You get synchronised repricing across domains:

energy

risk

alliances

capital flows

So yes — you’re right:

“Confidence doesn’t crash all at once.”

But I’d take it one step further:

Confidence shifts the moment people realise the system can no longer guarantee outcomes — only intentions.

And markets don’t price intentions.

They price constraints.

That’s the real story here.

Fred Ferguson (GeezerWise)'s avatar

Hans... appreciate this.

You’re adding a deeper layer to it, and I agree the shift is more structural than most people realize.

Pax Globalis's avatar

Got any long term predictions for EUrope? I agree with others in this thread that getting the gold out of the US will prove difficult, that which is still there. My concern is that it might not matter that much in the end because other resources necessary for re-building are lacking and the world not too keen on helping.

Fred Ferguson (GeezerWise)'s avatar

Pax... if I could predict the future, I wouldn’t be writing posts, I’d be on a beach somewhere.

What I can say is this...

Europe is clearly repositioning to rely less on others.

That’s usually not random... it’s a response to something real.

Pax Globalis's avatar

I sincerely hope you wouldn’t be on a beach but writing posts if you could predict the future — for the benefit of us all! 🤓

The way EUropean economies (single states and union) are organised is so fundamentally dependent on extra-European resources that these states and the union itself cannot simply restructure to rely less on others. They will need to start negotiating (no more weapons left to war themselves to the resources), and will have to pay real prices. That lands the European population in a very hard place. That, historically speaking has meant some problematic political reactions in the European populations.

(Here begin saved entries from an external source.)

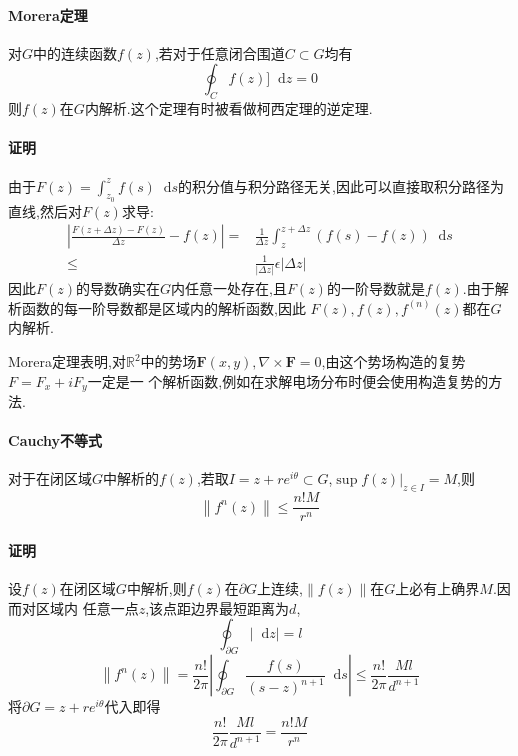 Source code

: \documentclass[UTF8]{ctexart}
\newcommand{\dif}{\mathop{}\!\mathrm{d}}
\begin{document}
\paragraph{Morera定理}
对$G$中的连续函数$f(z)$,若对于任意闭合围道$C \subset  G$均有
\begin{equation}
  \oint_{C}^{}f(z)]\dif z=0
\end{equation}
则$f(z)$在$G$内解析.这个定理有时被看做柯西定理的逆定理.

\paragraph{证明}
由于$F(z)=\int_{z_{0}}^{z}f(s)\dif s$的积分值与积分路径无关,因此可以直接取积分路径为直线,然后对$F(z)$求导:
\begin{equation}
  \begin{aligned}
    \left| \frac{F(z+\Delta z)-F(z)}{\Delta z}-f(z) \right|=&\frac{1}{\Delta z}\int_{z}^{z+\Delta z}(f(s)-f(z))\dif s \\
    \leqslant&\frac{1}{\left| \Delta z \right| }\epsilon \left| \Delta z \right|
  \end{aligned}
\end{equation}
因此$F(z)$的导数确实在$G$内任意一处存在,且$F(z)$的一阶导数就是$f(z)$.由于解析函数的每一阶导数都是区域内的解析函数,因此
$F(z),f(z),f^{(n)}(z)$都在$G$内解析.

Morera定理表明,对$\mathbb{R}^{2}$中的势场$\mathbf{F}(x,y),\nabla \times \mathbf{F}=0$,由这个势场构造的复势$F=F_{x}+iF_{y}$一定是一
个解析函数,例如在求解电场分布时便会使用构造复势的方法.

\paragraph{Cauchy不等式}
对于在闭区域$G$中解析的$f(z)$,若取$I=z+re^{i\theta}\subset G$,$\sup f(z)|_{z\in I}=M$,则
\begin{equation}
  \left\| f^{n}(z) \right\|\leqslant\frac{n!M}{r^{n}}
\end{equation}

\paragraph{证明}
设$f(z)$在闭区域$G$中解析,则$f(z)$在$\partial G$上连续,$\left\| f(z) \right\|$在$G$上必有上确界$M$.因而对区域内
任意一点$z$,该点距边界最短距离为$d$,
\begin{equation}
  \oint_{\partial G}^{}\left| \dif z \right|=l
\end{equation}
\begin{equation}
  \left\| f^{n}(z) \right\|=\frac{n!}{2\pi}\left| \oint_{\partial G}^{} \frac{f(s)}{(s-z)^{n+1}}\dif s \right|
  \leqslant\frac{n!}{2\pi}\frac{Ml}{d^{n+1}}
\end{equation}
将$\partial G=z+re^{i\theta}$代入即得
\begin{equation}
  \frac{n!}{2\pi}\frac{Ml}{d^{n+1}}=\frac{n!M}{r^{n}}
\end{equation}
\end{document}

Let’s hope the gold exists and is possible to re-patriate, EUrope sure needs it…

Sherry Gerbi's avatar

Well done Fred. I forgot I subscribed to you so am just now catching up. My memory at 78 is slipping a bit; I now have a list of every SubStacker I’ve subscribed to. Here’s where I need an icon of me slapping myself up side my head!!! 🤭

Fred Ferguson (GeezerWise)'s avatar

Sherry, if that’s “memory slipping,” you’re still running circles around half the market right now 😄

Honestly… the fact you came back, caught up, and took the time to say this?

That’s what matters.

We’re all trying to keep track of a world that seems to change every five minutes...

a list might be the smartest move of all.

Glad you found your way back.

Stick around… things are just starting to get interesting.

Ron Murphy's avatar

As Europe systematically reduces dependence on the US, let us not forget their new credit payment system, moving away from the large American firms.

Fred Ferguson (GeezerWise)'s avatar

Exactly Ron... and that’s a big piece of the puzzle most people aren’t watching.

When payment systems start shifting, that’s not politics… that’s plumbing.

It means countries are preparing for a world where access can’t be assumed...

it has to be controlled.

You don’t build alternative rails unless you’re planning to use them.

Lb 🇨🇦's avatar

Well they better hurry up and get their gold before trump takes it all. Actually I would be surprised if there is any there

Fred Ferguson (GeezerWise)'s avatar

I get the concern... but if it ever got to the point where countries thought their gold could just be “taken,” we’d be in a very different kind of crisis.

This isn’t really about whether the gold is there…

it’s about who controls it if things get tense.

You don’t wait for a problem to prove itself...

you move before trust gets tested.

That’s the shift we’re starting to see.